[Plain-text document sources]
--------

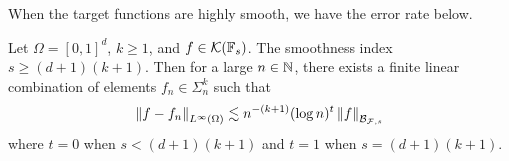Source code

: When the target functions are highly smooth, we have the error rate below.

\begin{theorem}
    Let $\Omega = [0,1]^d$, $k \geq 1$, and $f \in \mathcal{K}(\mathbb{F}_s)$. The
    smoothness index $s \geq (d+1)(k+1)$. Then for a large $n \in \mathbb{N}$, there
    exists a finite linear combination of elements $f_n \in \Sigma_n^k$ such
    that
    \begin{equation}
        \left\| f-f_n \right\|_{L^{\infty}(\Omega)} \lesssim 
        n^{-(k+1)} (\log{n})^t \left\| f \right\|_{\mathcal{B}_{\mathcal{F},s}}
    \end{equation}
    where $t=0$ when $s < (d+1)(k+1)$ and $t=1$ when $s = (d+1)(k+1)$.
\end{theorem}

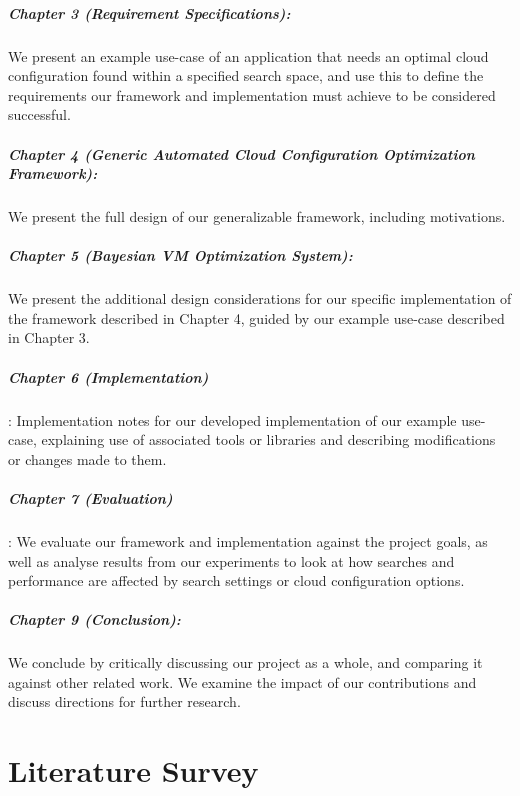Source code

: \documentclass{report}
\begin{document}
\paragraph{Chapter 3 (Requirement Specifications):} We present an example use-case of an application that needs an optimal cloud configuration found within a specified search space, and use this to define the requirements our framework and implementation must achieve to be considered successful.
\paragraph{Chapter 4 (Generic Automated Cloud Configuration Optimization Framework):} We present the full design of our generalizable framework, including motivations.
\paragraph{Chapter 5 (Bayesian VM Optimization System):} We present the additional design considerations for our specific implementation of the framework described in Chapter 4, guided by our example use-case described in Chapter 3.
\paragraph{Chapter 6 (Implementation)}: Implementation notes for our developed implementation of our example use-case, explaining use of associated tools or libraries and describing modifications or changes made to them.
\paragraph{Chapter 7 (Evaluation)}: We evaluate our framework and implementation against the project goals, as well as analyse results from our experiments to look at how searches and performance are affected by search settings or cloud configuration options.
\paragraph{Chapter 9 (Conclusion):} We conclude by critically discussing our project as a whole, and comparing it against other related work. We examine the impact of our contributions and discuss directions for further research.

\chapter{Literature Survey}
\end{document}
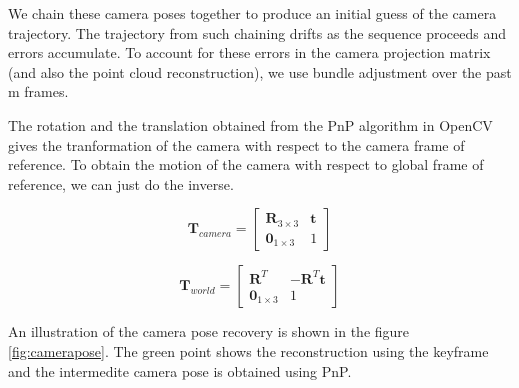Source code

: \documentclass{article}
\begin{document}
We chain these camera poses together to produce an initial guess of the camera trajectory. The trajectory from such chaining drifts as the sequence proceeds and errors accumulate. To account for these errors in the camera projection matrix (and also the point cloud reconstruction), we use bundle adjustment over the past m frames.

The rotation and the translation obtained from the PnP algorithm in OpenCV gives the tranformation of the camera with respect to the camera frame of reference. To obtain the motion of the camera with respect to global frame of reference, we can just do the inverse.

$$ \textbf{T}_{camera}  = \begin{bmatrix}
\textbf{R}_{3\times3} & \textbf{t} \\
\textbf{0}_{1\times3} & 1
\end{bmatrix} $$

$$ \textbf{T}_{world}  = \begin{bmatrix}
\textbf{R}^T  & -\textbf{R}^T \textbf{t}\\
\textbf{0}_{1\times3} & 1
\end{bmatrix} $$


An illustration of the camera pose recovery is shown in the figure \ref{fig:camerapose}. The green point shows the reconstruction using the keyframe and the intermedite camera pose is obtained using PnP.
\end{document}

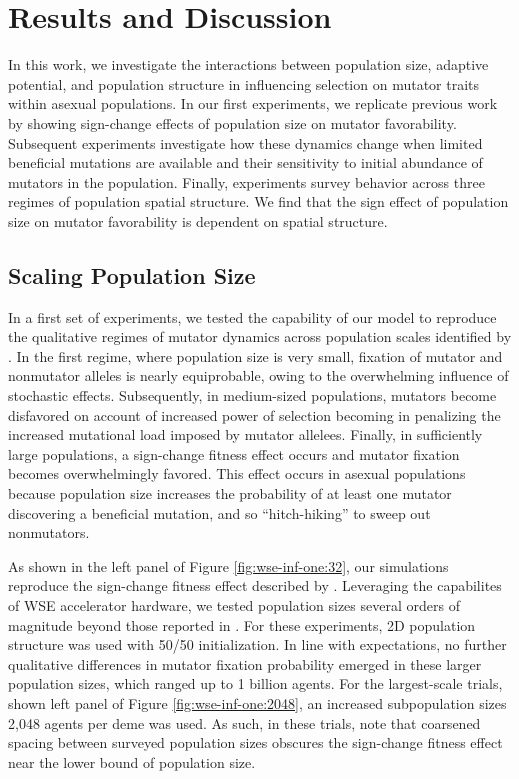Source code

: \section{Results and Discussion} \label{sec:results}

In this work, we investigate the interactions between population size, adaptive potential, and population structure in influencing selection on mutator traits within asexual populations.
In our first experiments, we replicate previous work by \citet{raynes2018sign} showing sign-change effects of population size on mutator favorability.
Subsequent experiments investigate how these dynamics change when limited beneficial mutations are available and their sensitivity to initial abundance of mutators in the population.
Finally, experiments survey behavior across three regimes of population spatial structure.
We find that the sign effect of population size on mutator favorability is dependent on spatial structure.

\subsection{Scaling Population Size}
\label{sec:scaling-population-size}

In a first set of experiments, we tested the capability of our model to reproduce the qualitative regimes of mutator dynamics across population scales identified by \citet{raynes2018sign}.
In the first regime, where population size is very small, fixation of mutator and nonmutator alleles is nearly equiprobable, owing to the overwhelming influence of stochastic effects.
Subsequently, in medium-sized populations, mutators become disfavored on account of increased power of selection becoming in penalizing the increased mutational load imposed by mutator allelees.
Finally, in sufficiently large populations, a sign-change fitness effect occurs and mutator fixation becomes overwhelmingly favored.
This effect occurs in asexual populations because population size increases the probability of at least one mutator discovering a beneficial mutation, and so ``hitch-hiking'' to sweep out nonmutators.



As shown in the left panel of Figure \ref{fig:wse-inf-one:32}, our simulations reproduce the sign-change fitness effect described by \citet{raynes2018sign}.
Leveraging the capabilites of WSE accelerator hardware, we tested population sizes several orders of magnitude beyond those reported in \citet{raynes2018sign}.
For these experiments, 2D population structure was used with 50/50 initialization.
In line with expectations, no further qualitative differences in mutator fixation probability emerged in these larger population sizes, which ranged up to 1 billion agents.
For the largest-scale trials, shown left panel of Figure \ref{fig:wse-inf-one:2048}, an increased subpopulation sizes 2,048 agents per deme was used.
As such, in these trials, note that coarsened spacing between surveyed population sizes obscures the sign-change fitness effect near the lower bound of population size.

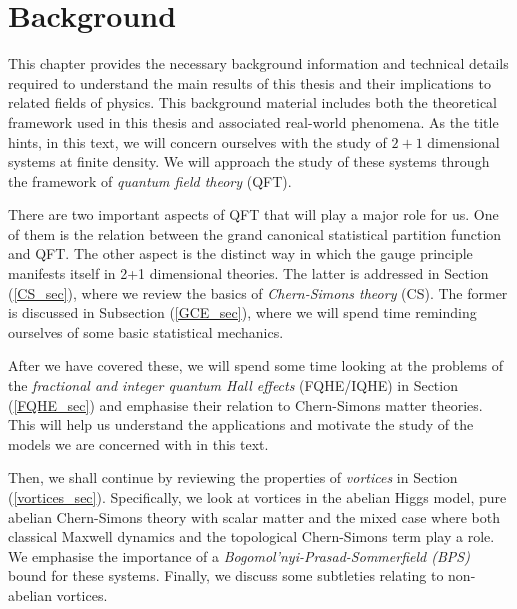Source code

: 
    \graphicspath{{Background_Folder/figures/PNG/}{Background_Folder/figures/PDF/}{Background_Folder/figures/}}

\chapter{Background} \label{ch:Background}
This chapter provides the necessary background information and technical details required to understand the main results of this thesis and their implications to related fields of physics. This background material includes both the theoretical framework used in this thesis and associated real-world phenomena. As the title hints, in this text, we will concern ourselves with the study of $2+1$ dimensional systems at finite density. We will approach the study of these systems through the framework of \textit{quantum field theory} (QFT). 

    There are two important aspects of QFT that will play a major role for us. One of them is the relation between the grand canonical statistical partition function and QFT. The other aspect is the distinct way in which the gauge principle manifests itself in 2+1 dimensional theories. The latter is addressed in Section (\ref{CS_sec}), where we review the basics of \textit{Chern-Simons theory} (CS). The former is discussed in Subsection (\ref{GCE_sec}), where we will spend time reminding ourselves of some basic statistical mechanics. 


    After we have covered these, we will spend some time looking at the problems of the \textit{fractional and integer quantum Hall effects} (FQHE/IQHE) in Section (\ref{FQHE_sec}) and emphasise their relation to Chern-Simons matter theories. This will help us understand the applications and motivate the study of the models we are concerned with in this text.

    Then, we shall continue by reviewing the properties of \textit{vortices} in Section (\ref{vortices_sec}). Specifically, we look at vortices in the abelian Higgs model, pure abelian Chern-Simons theory with scalar matter and the mixed case where both classical Maxwell dynamics and the topological Chern-Simons term play a role. We emphasise the importance of a \textit{Bogomol'nyi-Prasad-Sommerfield (BPS)} \cite{Bogomolny:1975de, Prasad:1975kr} bound for these systems. Finally, we discuss some subtleties relating to non-abelian vortices.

--------

Each line that contains the string "obtained" should be copied from the data above.

The rotation and the translation obtained from the PnP algorithm in OpenCV gives the tranformation of the camera with respect to the camera frame of reference. To obtain the motion of the camera with respect to global frame of reference, we can just do the inverse.
An illustration of the camera pose recovery is shown in the figure \ref{fig:camerapose}. The green point shows the reconstruction using the keyframe and the intermedite camera pose is obtained using PnP.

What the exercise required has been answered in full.